Evening settles into a downpour. Deep and grey and heavy. Rain and hail, loud on the thin walls of the
tent. We are in here, dry, protected by
no more than thin canvas. More than
Lightening touches down above tree line across canyon. Our horses are out there with their heads
down, ignoring the massive blasts of thunder that heave onto the walls of the Divide,
rumble and roll around the peaks like water shaken in a glass jar, round and
round it seems while we sit cradled in the center, in the shelter of the tent. Yes, the tent I did not want to bring because
it somehow seemed decadent to have anything more than a tarp to crawl
under. Me, who likes it simple. Sleeping under a tree this month would have
left us wet and cold. We’re here to
work. A good night sleep is not a bad
idea. I conceded. I confess the boys were right again.

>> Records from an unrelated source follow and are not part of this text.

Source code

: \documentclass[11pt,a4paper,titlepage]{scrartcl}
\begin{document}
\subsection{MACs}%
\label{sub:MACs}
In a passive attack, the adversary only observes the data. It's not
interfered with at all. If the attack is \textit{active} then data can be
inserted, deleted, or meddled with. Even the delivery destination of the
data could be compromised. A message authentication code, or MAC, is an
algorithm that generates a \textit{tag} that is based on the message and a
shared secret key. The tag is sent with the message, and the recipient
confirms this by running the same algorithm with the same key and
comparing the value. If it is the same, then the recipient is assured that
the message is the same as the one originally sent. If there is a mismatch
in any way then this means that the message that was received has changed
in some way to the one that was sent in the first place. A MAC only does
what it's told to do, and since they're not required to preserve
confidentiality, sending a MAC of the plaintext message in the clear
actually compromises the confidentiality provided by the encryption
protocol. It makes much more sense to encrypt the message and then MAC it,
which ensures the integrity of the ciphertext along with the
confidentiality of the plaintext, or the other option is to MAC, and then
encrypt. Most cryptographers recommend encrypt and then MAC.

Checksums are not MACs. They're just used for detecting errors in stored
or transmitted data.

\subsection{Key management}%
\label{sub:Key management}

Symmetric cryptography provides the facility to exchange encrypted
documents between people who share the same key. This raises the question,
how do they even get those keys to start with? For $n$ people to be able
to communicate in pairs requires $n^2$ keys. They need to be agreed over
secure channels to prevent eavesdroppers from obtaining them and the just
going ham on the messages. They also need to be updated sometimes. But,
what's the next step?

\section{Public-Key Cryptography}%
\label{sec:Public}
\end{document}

So here we are under a canvas roof with a small woodstove
hissing against the seeping sides of the stovepipe, water pouring off outside
walls filling buckets half full with sweet clean cold bounty free from the
generous sky. Allowing me one less trip
to the creek with sloshing buckets in each hand.
I sit by the open tent door and look out at the horses through
the shroud of heavy misty rain. They
remain seemingly unaffected. This has
happened to them before. Seems like
every night for the past few weeks. And
when we lead them into the shelter of trees at night and offer them a simple
handful of treats and a gentle touch, I smell deeply the musk of dampness on
their steaming coats that appear already to be thickening with the first hints
of winter fur.
Thunder begins on the other side of the tent now, the other
side of the Divide. Rain lightens and sky attempts to brighten, a brief flight
of sunlight through a weak spot in thin clouds.
And then the sun will drop down beyond the Pyramid, the high point on
the mountain we know is there but cannot see.
Blind faith. Like knowing we’ll
see the sun and be warmed and dried when morning comes.
Now our vision is limited to the valley and the foothills of
the mountain across from us, a familiar face hidden behind a veil of heavy
clouds, hardly demure, but strong and powerful.
Comforting in her solid feel. There, a mother and baby moose cross
between our horses and the trail that leads up and away into the clouded
shrouded horizon. The little fellow
scampering with gangly legs only partially in control, playfully ahead of
mother, who nervously runs to keep up, ahead, protect, do what a good mother
They are unconcerned with our horses who out there now remind
me what a giant step closer to wild they are than me.
Me, safe and warm and sealed off from the elements by
nothing more than a tent. Which too
often, is enough to separate. And I feel
the growing rift when what I want is connection. How we fool ourselves to believe we too are a
part. For only a never lasting moment.